> [WHAT YOU WILL DO]:
Would you reproduce every line of the material exactly?

== Segment start ==

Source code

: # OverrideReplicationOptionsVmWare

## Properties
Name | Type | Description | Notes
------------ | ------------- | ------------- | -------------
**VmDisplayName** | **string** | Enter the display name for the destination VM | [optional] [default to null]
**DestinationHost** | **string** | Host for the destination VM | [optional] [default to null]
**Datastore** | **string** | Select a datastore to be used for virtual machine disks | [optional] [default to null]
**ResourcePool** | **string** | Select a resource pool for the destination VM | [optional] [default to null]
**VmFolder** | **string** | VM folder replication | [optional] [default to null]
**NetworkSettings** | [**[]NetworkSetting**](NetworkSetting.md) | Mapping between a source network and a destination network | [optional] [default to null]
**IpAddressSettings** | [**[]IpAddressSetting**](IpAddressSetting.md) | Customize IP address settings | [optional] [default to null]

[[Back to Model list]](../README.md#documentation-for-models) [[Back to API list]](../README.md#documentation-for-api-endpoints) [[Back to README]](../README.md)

== Segment end ==

> [EXPECTED ANSWER]:
Source code

: # OverrideReplicationOptionsVmWare

## Properties
Name | Type | Description | Notes
------------ | ------------- | ------------- | -------------
**VmDisplayName** | **string** | Enter the display name for the destination VM | [optional] [default to null]
**DestinationHost** | **string** | Host for the destination VM | [optional] [default to null]
**Datastore** | **string** | Select a datastore to be used for virtual machine disks | [optional] [default to null]
**ResourcePool** | **string** | Select a resource pool for the destination VM | [optional] [default to null]
**VmFolder** | **string** | VM folder replication | [optional] [default to null]
**NetworkSettings** | [**[]NetworkSetting**](NetworkSetting.md) | Mapping between a source network and a destination network | [optional] [default to null]
**IpAddressSettings** | [**[]IpAddressSetting**](IpAddressSetting.md) | Customize IP address settings | [optional] [default to null]

[[Back to Model list]](../README.md#documentation-for-models) [[Back to API list]](../README.md#documentation-for-api-endpoints) [[Back to README]](../README.md)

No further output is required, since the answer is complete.